┌────────

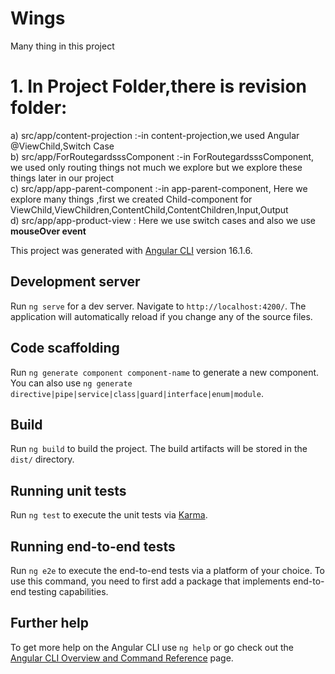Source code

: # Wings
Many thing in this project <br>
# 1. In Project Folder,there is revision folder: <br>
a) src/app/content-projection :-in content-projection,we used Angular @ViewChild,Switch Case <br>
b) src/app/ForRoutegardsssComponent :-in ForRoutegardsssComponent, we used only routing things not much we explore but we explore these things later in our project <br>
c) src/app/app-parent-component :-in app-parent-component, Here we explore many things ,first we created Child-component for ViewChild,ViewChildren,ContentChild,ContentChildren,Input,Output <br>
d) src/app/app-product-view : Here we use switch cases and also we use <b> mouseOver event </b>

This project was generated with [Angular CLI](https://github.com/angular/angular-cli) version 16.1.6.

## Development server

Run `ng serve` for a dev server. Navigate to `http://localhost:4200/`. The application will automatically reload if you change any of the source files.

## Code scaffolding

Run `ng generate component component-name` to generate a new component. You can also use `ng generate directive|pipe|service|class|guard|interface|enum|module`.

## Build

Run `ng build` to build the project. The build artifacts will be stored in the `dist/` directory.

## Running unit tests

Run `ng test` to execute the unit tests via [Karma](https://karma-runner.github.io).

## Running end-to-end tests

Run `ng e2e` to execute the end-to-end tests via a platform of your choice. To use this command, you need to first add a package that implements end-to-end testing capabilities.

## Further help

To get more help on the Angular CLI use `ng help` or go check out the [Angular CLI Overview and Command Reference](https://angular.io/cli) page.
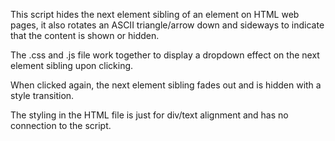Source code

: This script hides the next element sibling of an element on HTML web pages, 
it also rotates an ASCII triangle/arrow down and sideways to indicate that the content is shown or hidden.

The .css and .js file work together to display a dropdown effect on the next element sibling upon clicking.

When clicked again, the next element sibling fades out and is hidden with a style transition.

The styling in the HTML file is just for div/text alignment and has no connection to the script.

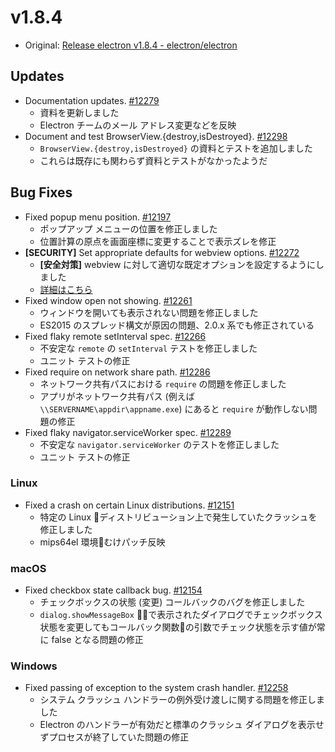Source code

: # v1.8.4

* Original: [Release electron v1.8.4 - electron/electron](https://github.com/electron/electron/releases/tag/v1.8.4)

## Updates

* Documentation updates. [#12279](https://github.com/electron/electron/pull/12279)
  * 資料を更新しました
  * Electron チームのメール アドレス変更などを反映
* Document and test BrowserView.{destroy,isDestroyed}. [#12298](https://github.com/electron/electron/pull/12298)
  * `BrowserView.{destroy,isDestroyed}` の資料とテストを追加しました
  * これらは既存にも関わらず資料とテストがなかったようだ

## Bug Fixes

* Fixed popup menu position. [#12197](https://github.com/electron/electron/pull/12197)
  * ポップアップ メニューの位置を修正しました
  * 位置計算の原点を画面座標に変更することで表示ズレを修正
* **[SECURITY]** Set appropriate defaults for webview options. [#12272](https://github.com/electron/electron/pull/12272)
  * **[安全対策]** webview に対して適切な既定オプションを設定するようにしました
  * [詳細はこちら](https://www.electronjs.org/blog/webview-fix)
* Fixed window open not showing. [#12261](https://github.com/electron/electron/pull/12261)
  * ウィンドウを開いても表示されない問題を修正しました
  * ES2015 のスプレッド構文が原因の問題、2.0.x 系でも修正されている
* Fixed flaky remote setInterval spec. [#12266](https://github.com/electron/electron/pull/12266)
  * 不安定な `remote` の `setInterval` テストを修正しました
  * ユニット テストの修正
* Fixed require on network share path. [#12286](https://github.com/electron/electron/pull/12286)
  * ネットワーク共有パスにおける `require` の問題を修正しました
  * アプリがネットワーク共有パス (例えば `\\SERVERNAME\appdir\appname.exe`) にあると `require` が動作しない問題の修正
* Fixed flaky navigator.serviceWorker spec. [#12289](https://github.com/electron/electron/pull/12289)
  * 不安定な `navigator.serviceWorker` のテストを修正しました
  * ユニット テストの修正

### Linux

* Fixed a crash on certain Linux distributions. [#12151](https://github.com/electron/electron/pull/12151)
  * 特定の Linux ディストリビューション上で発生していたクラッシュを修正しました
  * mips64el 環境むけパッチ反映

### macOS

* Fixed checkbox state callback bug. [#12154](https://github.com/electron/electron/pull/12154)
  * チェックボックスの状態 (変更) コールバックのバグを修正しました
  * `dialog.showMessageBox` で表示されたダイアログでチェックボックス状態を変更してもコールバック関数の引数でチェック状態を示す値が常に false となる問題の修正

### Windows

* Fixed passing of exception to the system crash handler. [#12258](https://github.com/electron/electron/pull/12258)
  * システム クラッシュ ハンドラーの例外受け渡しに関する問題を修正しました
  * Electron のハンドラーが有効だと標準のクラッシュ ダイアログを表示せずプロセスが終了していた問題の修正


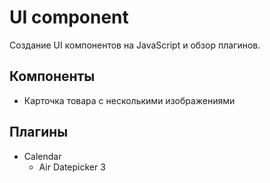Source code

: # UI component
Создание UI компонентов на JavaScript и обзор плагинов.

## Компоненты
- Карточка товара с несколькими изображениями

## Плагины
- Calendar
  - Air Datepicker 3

└────────

→ **Task goal**
Find the line with "システム クラッシュ ハンドラーの例外受け渡しに関する問題を修正しました" in the listing and extract it and all lines after it through the end, exactly, without the pictures.

→ **Exercise answer**
  * システム クラッシュ ハンドラーの例外受け渡しに関する問題を修正しました
  * Electron のハンドラーが有効だと標準のクラッシュ ダイアログを表示せずプロセスが終了していた問題の修正


Source code

: # UI component
Создание UI компонентов на JavaScript и обзор плагинов.

## Компоненты
- Карточка товара с несколькими изображениями

## Плагины
- Calendar
  - Air Datepicker 3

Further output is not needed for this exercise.